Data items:
=== Begin Enclosure ===

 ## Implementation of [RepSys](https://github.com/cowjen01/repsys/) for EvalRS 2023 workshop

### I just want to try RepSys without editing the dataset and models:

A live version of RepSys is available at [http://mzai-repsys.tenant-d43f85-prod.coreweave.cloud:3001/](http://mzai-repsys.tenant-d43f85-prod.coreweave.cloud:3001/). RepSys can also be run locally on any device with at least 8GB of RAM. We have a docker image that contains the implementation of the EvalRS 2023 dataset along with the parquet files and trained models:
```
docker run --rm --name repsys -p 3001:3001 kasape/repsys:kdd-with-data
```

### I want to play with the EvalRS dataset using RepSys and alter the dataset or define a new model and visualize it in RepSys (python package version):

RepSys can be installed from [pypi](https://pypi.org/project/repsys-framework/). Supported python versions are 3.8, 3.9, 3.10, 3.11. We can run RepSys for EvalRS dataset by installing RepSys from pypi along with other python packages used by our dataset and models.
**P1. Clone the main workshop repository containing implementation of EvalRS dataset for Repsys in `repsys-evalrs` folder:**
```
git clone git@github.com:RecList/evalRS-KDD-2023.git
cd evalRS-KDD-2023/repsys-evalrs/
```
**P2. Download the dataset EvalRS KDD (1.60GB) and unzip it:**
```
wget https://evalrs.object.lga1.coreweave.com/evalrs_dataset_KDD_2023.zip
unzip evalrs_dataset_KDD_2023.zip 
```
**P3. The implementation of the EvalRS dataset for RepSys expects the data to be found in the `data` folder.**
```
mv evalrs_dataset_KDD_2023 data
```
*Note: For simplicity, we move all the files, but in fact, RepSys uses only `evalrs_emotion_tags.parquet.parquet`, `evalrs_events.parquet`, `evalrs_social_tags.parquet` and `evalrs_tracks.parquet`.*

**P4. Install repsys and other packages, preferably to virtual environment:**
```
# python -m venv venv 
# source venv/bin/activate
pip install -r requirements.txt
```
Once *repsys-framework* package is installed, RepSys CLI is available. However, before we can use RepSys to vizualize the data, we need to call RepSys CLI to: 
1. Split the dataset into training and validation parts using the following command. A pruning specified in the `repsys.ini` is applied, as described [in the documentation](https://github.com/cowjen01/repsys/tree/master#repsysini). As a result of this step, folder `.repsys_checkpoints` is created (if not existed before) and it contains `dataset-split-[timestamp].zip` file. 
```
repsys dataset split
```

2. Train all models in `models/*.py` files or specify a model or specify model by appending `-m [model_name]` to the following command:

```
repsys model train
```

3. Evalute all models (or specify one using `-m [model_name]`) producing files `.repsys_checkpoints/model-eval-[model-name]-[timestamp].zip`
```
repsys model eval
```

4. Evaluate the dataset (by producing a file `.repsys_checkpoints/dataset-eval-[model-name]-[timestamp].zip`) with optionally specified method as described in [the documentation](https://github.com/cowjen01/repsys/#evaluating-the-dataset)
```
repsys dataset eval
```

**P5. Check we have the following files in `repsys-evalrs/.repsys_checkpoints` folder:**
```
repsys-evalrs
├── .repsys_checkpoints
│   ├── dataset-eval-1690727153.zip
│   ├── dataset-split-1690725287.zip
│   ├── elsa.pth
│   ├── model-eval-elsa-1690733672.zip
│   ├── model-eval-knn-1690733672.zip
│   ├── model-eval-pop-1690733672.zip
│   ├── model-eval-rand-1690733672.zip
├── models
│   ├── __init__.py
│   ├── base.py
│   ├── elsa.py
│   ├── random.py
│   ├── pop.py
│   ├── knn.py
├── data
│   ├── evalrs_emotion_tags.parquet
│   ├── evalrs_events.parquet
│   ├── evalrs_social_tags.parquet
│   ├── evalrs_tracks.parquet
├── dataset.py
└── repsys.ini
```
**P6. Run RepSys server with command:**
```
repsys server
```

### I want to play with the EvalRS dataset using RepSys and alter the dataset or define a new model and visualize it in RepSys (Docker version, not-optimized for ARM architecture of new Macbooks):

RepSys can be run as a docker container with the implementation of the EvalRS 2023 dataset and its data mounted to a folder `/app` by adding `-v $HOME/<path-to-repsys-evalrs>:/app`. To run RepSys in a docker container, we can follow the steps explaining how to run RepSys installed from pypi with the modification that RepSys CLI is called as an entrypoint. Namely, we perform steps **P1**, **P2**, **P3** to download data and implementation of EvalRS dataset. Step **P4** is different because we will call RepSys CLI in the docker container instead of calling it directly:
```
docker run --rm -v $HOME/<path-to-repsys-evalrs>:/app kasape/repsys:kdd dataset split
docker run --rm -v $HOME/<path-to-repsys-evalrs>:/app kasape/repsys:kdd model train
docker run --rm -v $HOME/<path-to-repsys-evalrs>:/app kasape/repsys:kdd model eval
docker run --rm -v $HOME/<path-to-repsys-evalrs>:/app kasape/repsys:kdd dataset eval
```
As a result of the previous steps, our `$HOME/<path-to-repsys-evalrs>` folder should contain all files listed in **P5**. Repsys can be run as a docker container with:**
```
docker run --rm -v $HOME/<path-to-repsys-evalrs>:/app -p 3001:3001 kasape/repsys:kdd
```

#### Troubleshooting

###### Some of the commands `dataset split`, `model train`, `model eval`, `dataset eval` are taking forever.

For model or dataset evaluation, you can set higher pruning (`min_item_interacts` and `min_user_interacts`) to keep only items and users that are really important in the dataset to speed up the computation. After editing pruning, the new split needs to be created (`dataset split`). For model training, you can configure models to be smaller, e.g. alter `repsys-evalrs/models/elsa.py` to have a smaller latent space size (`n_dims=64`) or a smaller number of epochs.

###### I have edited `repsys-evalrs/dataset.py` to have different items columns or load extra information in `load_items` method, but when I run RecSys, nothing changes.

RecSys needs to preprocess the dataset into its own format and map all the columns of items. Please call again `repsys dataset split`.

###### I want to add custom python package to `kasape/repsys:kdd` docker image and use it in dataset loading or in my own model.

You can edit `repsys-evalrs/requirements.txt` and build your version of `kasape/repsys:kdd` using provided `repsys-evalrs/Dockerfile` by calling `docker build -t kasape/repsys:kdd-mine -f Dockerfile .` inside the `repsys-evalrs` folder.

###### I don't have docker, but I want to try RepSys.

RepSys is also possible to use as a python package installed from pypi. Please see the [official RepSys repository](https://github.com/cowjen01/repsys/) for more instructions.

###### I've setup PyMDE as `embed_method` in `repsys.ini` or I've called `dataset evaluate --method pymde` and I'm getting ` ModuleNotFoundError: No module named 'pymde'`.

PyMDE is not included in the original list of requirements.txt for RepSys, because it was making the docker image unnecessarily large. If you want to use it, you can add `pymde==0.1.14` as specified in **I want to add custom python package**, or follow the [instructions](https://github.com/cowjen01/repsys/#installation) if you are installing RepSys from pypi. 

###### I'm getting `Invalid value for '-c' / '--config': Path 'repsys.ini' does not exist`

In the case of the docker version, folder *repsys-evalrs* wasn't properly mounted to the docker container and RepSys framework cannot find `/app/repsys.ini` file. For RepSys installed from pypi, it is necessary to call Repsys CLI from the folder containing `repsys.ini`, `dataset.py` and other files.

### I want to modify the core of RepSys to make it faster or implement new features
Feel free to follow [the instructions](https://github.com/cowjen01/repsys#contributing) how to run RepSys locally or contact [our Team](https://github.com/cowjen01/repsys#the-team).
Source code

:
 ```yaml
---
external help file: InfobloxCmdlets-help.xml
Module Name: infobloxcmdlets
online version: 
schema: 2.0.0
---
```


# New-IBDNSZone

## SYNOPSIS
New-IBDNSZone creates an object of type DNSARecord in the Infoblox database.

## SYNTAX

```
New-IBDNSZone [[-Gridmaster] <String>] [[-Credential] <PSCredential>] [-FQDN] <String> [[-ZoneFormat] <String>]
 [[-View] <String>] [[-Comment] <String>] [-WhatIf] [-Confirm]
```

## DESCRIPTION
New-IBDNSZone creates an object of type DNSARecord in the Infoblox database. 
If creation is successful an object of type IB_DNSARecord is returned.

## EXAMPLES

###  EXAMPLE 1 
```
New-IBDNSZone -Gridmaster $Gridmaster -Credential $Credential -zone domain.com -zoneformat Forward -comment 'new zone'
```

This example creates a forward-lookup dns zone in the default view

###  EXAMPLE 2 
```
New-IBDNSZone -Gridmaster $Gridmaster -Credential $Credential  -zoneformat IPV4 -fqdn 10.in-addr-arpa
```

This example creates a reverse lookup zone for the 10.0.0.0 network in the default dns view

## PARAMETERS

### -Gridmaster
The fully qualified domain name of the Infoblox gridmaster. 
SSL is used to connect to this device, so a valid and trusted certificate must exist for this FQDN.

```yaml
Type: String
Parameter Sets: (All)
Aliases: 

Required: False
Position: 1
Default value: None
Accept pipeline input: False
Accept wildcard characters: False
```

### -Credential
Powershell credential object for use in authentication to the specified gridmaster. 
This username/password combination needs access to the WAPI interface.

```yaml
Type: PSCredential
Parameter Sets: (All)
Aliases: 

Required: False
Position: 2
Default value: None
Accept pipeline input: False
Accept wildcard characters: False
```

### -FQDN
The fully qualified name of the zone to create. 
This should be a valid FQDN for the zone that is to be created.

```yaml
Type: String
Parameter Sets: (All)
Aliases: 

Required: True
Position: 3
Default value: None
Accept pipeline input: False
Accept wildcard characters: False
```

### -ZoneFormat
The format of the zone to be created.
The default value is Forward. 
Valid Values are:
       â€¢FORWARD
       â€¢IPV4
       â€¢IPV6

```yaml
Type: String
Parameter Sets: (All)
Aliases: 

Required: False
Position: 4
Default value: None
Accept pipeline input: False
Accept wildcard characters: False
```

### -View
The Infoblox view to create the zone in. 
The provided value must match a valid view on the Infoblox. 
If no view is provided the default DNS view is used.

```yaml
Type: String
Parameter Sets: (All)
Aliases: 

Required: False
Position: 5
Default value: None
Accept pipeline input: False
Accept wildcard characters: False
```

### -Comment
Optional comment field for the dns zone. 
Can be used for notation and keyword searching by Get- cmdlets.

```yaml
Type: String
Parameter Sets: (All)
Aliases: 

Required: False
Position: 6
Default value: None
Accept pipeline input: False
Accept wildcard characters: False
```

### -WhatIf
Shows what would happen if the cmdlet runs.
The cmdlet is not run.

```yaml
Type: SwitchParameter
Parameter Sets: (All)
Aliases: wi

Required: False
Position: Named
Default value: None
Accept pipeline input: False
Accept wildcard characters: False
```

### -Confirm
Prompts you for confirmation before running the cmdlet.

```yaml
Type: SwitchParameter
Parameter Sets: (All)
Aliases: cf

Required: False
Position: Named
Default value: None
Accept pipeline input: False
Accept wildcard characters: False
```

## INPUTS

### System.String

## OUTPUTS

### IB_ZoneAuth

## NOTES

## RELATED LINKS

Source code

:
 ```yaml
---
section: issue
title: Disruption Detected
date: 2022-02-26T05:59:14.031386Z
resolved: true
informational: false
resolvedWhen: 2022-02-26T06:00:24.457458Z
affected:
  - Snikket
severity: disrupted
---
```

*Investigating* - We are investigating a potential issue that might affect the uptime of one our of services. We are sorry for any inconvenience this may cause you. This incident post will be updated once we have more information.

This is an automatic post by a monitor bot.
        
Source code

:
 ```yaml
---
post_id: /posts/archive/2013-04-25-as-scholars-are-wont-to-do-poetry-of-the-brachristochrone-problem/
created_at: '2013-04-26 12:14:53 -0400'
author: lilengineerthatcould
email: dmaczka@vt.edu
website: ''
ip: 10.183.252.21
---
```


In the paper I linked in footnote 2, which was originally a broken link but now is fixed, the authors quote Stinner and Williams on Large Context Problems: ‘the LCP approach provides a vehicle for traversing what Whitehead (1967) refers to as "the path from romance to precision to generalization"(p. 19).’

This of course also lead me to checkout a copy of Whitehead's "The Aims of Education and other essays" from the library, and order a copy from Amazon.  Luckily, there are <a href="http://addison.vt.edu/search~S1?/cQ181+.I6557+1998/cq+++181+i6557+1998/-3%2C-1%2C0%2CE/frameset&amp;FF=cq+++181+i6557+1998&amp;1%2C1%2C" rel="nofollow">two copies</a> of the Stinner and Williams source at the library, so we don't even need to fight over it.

=== End Enclosure ===

Task prompt: Say how many lines in the data above contain the string "getting", and give no other output.

Response for this exercise: 2